• [What the task asks]: Transcribe every entry that follows, word for word, and omit the images.
Input data: Begin
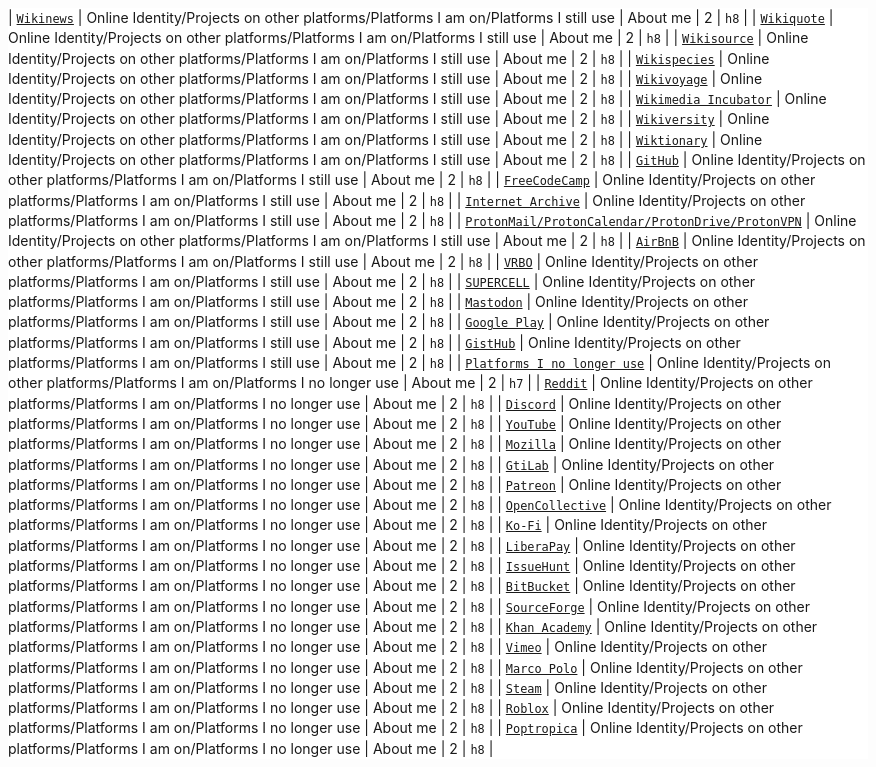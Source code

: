 | [`Wikinews`](#Wikinews) | Online Identity/Projects on other platforms/Platforms I am on/Platforms I still use | About me | 2 | `h8` |
| [`Wikiquote`](#Wikiquote) | Online Identity/Projects on other platforms/Platforms I am on/Platforms I still use | About me | 2 | `h8` |
| [`Wikisource`](#Wikisource) | Online Identity/Projects on other platforms/Platforms I am on/Platforms I still use | About me | 2 | `h8` |
| [`Wikispecies`](#Wikispecies) | Online Identity/Projects on other platforms/Platforms I am on/Platforms I still use | About me | 2 | `h8` |
| [`Wikivoyage`](#Wikivoyage) | Online Identity/Projects on other platforms/Platforms I am on/Platforms I still use | About me | 2 | `h8` |
| [`Wikimedia Incubator`](#Wikimedia-Incubator) | Online Identity/Projects on other platforms/Platforms I am on/Platforms I still use | About me | 2 | `h8` |
| [`Wikiversity`](#Wikiversity) | Online Identity/Projects on other platforms/Platforms I am on/Platforms I still use | About me | 2 | `h8` |
| [`Wiktionary`](#Wiktionary) | Online Identity/Projects on other platforms/Platforms I am on/Platforms I still use | About me | 2 | `h8` |
| [`GitHub`](#GitHub) | Online Identity/Projects on other platforms/Platforms I am on/Platforms I still use | About me | 2 | `h8` |
| [`FreeCodeCamp`](#FreeCodeCamp) | Online Identity/Projects on other platforms/Platforms I am on/Platforms I still use | About me | 2 | `h8` |
| [`Internet Archive`](#Internet-Archive) | Online Identity/Projects on other platforms/Platforms I am on/Platforms I still use | About me | 2 | `h8` |
| [`ProtonMail/ProtonCalendar/ProtonDrive/ProtonVPN`](#ProtonMail-ProtonCalendar-ProtonDrive-ProtonVPN) | Online Identity/Projects on other platforms/Platforms I am on/Platforms I still use | About me | 2 | `h8` |
| [`AirBnB`](#AirBnB) | Online Identity/Projects on other platforms/Platforms I am on/Platforms I still use | About me | 2 | `h8` |
| [`VRBO`](#VRBO) | Online Identity/Projects on other platforms/Platforms I am on/Platforms I still use | About me | 2 | `h8` |
| [`SUPERCELL`](#SUPERCELL) | Online Identity/Projects on other platforms/Platforms I am on/Platforms I still use | About me | 2 | `h8` |
| [`Mastodon`](#Mastodon) | Online Identity/Projects on other platforms/Platforms I am on/Platforms I still use | About me | 2 | `h8` |
| [`Google Play`](#Google-Play) | Online Identity/Projects on other platforms/Platforms I am on/Platforms I still use | About me | 2 | `h8` |
| [`GistHub`](#GistHub) | Online Identity/Projects on other platforms/Platforms I am on/Platforms I still use | About me | 2 | `h8` |
| [`Platforms I no longer use`](#Platforms-I-no-longer-use) | Online Identity/Projects on other platforms/Platforms I am on/Platforms I no longer use | About me | 2 | `h7` |
| [`Reddit`](#Reddit) | Online Identity/Projects on other platforms/Platforms I am on/Platforms I no longer use | About me | 2 | `h8` |
| [`Discord`](#Discord) | Online Identity/Projects on other platforms/Platforms I am on/Platforms I no longer use | About me | 2 | `h8` |
| [`YouTube`](#YouTube) | Online Identity/Projects on other platforms/Platforms I am on/Platforms I no longer use | About me | 2 | `h8` |
| [`Mozilla`](#Mozilla) | Online Identity/Projects on other platforms/Platforms I am on/Platforms I no longer use | About me | 2 | `h8` |
| [`GtiLab`](#GitLab) | Online Identity/Projects on other platforms/Platforms I am on/Platforms I no longer use | About me | 2 | `h8` |
| [`Patreon`](#Patreon) | Online Identity/Projects on other platforms/Platforms I am on/Platforms I no longer use | About me | 2 | `h8` |
| [`OpenCollective`](#OpenCollective) | Online Identity/Projects on other platforms/Platforms I am on/Platforms I no longer use | About me | 2 | `h8` |
| [`Ko-Fi`](#Ko-Fi) | Online Identity/Projects on other platforms/Platforms I am on/Platforms I no longer use | About me | 2 | `h8` |
| [`LiberaPay`](#LiberaPay) | Online Identity/Projects on other platforms/Platforms I am on/Platforms I no longer use | About me | 2 | `h8` |
| [`IssueHunt`](#IssueHunt) | Online Identity/Projects on other platforms/Platforms I am on/Platforms I no longer use | About me | 2 | `h8` |
| [`BitBucket`](#BitBucket) | Online Identity/Projects on other platforms/Platforms I am on/Platforms I no longer use | About me | 2 | `h8` |
| [`SourceForge`](#SourceForge) | Online Identity/Projects on other platforms/Platforms I am on/Platforms I no longer use | About me | 2 | `h8` |
| [`Khan Academy`](#Khan-Academy) | Online Identity/Projects on other platforms/Platforms I am on/Platforms I no longer use | About me | 2 | `h8` |
| [`Vimeo`](#Vimeo) | Online Identity/Projects on other platforms/Platforms I am on/Platforms I no longer use | About me | 2 | `h8` |
| [`Marco Polo`](#Marco-Polo) | Online Identity/Projects on other platforms/Platforms I am on/Platforms I no longer use | About me | 2 | `h8` |
| [`Steam`](#Steam) | Online Identity/Projects on other platforms/Platforms I am on/Platforms I no longer use | About me | 2 | `h8` |
| [`Roblox`](#Roblox) | Online Identity/Projects on other platforms/Platforms I am on/Platforms I no longer use | About me | 2 | `h8` |
| [`Poptropica`](#Poptropica) | Online Identity/Projects on other platforms/Platforms I am on/Platforms I no longer use | About me | 2 | `h8` |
Input data: End
• [Response box]:
Source code

: | [`Wikinews`](#Wikinews) | Online Identity/Projects on other platforms/Platforms I am on/Platforms I still use | About me | 2 | `h8` |
| [`Wikiquote`](#Wikiquote) | Online Identity/Projects on other platforms/Platforms I am on/Platforms I still use | About me | 2 | `h8` |
| [`Wikisource`](#Wikisource) | Online Identity/Projects on other platforms/Platforms I am on/Platforms I still use | About me | 2 | `h8` |
| [`Wikispecies`](#Wikispecies) | Online Identity/Projects on other platforms/Platforms I am on/Platforms I still use | About me | 2 | `h8` |
| [`Wikivoyage`](#Wikivoyage) | Online Identity/Projects on other platforms/Platforms I am on/Platforms I still use | About me | 2 | `h8` |
| [`Wikimedia Incubator`](#Wikimedia-Incubator) | Online Identity/Projects on other platforms/Platforms I am on/Platforms I still use | About me | 2 | `h8` |
| [`Wikiversity`](#Wikiversity) | Online Identity/Projects on other platforms/Platforms I am on/Platforms I still use | About me | 2 | `h8` |
| [`Wiktionary`](#Wiktionary) | Online Identity/Projects on other platforms/Platforms I am on/Platforms I still use | About me | 2 | `h8` |
| [`GitHub`](#GitHub) | Online Identity/Projects on other platforms/Platforms I am on/Platforms I still use | About me | 2 | `h8` |
| [`FreeCodeCamp`](#FreeCodeCamp) | Online Identity/Projects on other platforms/Platforms I am on/Platforms I still use | About me | 2 | `h8` |
| [`Internet Archive`](#Internet-Archive) | Online Identity/Projects on other platforms/Platforms I am on/Platforms I still use | About me | 2 | `h8` |
| [`ProtonMail/ProtonCalendar/ProtonDrive/ProtonVPN`](#ProtonMail-ProtonCalendar-ProtonDrive-ProtonVPN) | Online Identity/Projects on other platforms/Platforms I am on/Platforms I still use | About me | 2 | `h8` |
| [`AirBnB`](#AirBnB) | Online Identity/Projects on other platforms/Platforms I am on/Platforms I still use | About me | 2 | `h8` |
| [`VRBO`](#VRBO) | Online Identity/Projects on other platforms/Platforms I am on/Platforms I still use | About me | 2 | `h8` |
| [`SUPERCELL`](#SUPERCELL) | Online Identity/Projects on other platforms/Platforms I am on/Platforms I still use | About me | 2 | `h8` |
| [`Mastodon`](#Mastodon) | Online Identity/Projects on other platforms/Platforms I am on/Platforms I still use | About me | 2 | `h8` |
| [`Google Play`](#Google-Play) | Online Identity/Projects on other platforms/Platforms I am on/Platforms I still use | About me | 2 | `h8` |
| [`GistHub`](#GistHub) | Online Identity/Projects on other platforms/Platforms I am on/Platforms I still use | About me | 2 | `h8` |
| [`Platforms I no longer use`](#Platforms-I-no-longer-use) | Online Identity/Projects on other platforms/Platforms I am on/Platforms I no longer use | About me | 2 | `h7` |
| [`Reddit`](#Reddit) | Online Identity/Projects on other platforms/Platforms I am on/Platforms I no longer use | About me | 2 | `h8` |
| [`Discord`](#Discord) | Online Identity/Projects on other platforms/Platforms I am on/Platforms I no longer use | About me | 2 | `h8` |
| [`YouTube`](#YouTube) | Online Identity/Projects on other platforms/Platforms I am on/Platforms I no longer use | About me | 2 | `h8` |
| [`Mozilla`](#Mozilla) | Online Identity/Projects on other platforms/Platforms I am on/Platforms I no longer use | About me | 2 | `h8` |
| [`GtiLab`](#GitLab) | Online Identity/Projects on other platforms/Platforms I am on/Platforms I no longer use | About me | 2 | `h8` |
| [`Patreon`](#Patreon) | Online Identity/Projects on other platforms/Platforms I am on/Platforms I no longer use | About me | 2 | `h8` |
| [`OpenCollective`](#OpenCollective) | Online Identity/Projects on other platforms/Platforms I am on/Platforms I no longer use | About me | 2 | `h8` |
| [`Ko-Fi`](#Ko-Fi) | Online Identity/Projects on other platforms/Platforms I am on/Platforms I no longer use | About me | 2 | `h8` |
| [`LiberaPay`](#LiberaPay) | Online Identity/Projects on other platforms/Platforms I am on/Platforms I no longer use | About me | 2 | `h8` |
| [`IssueHunt`](#IssueHunt) | Online Identity/Projects on other platforms/Platforms I am on/Platforms I no longer use | About me | 2 | `h8` |
| [`BitBucket`](#BitBucket) | Online Identity/Projects on other platforms/Platforms I am on/Platforms I no longer use | About me | 2 | `h8` |
| [`SourceForge`](#SourceForge) | Online Identity/Projects on other platforms/Platforms I am on/Platforms I no longer use | About me | 2 | `h8` |
| [`Khan Academy`](#Khan-Academy) | Online Identity/Projects on other platforms/Platforms I am on/Platforms I no longer use | About me | 2 | `h8` |
| [`Vimeo`](#Vimeo) | Online Identity/Projects on other platforms/Platforms I am on/Platforms I no longer use | About me | 2 | `h8` |
| [`Marco Polo`](#Marco-Polo) | Online Identity/Projects on other platforms/Platforms I am on/Platforms I no longer use | About me | 2 | `h8` |
| [`Steam`](#Steam) | Online Identity/Projects on other platforms/Platforms I am on/Platforms I no longer use | About me | 2 | `h8` |
| [`Roblox`](#Roblox) | Online Identity/Projects on other platforms/Platforms I am on/Platforms I no longer use | About me | 2 | `h8` |
| [`Poptropica`](#Poptropica) | Online Identity/Projects on other platforms/Platforms I am on/Platforms I no longer use | About me | 2 | `h8` |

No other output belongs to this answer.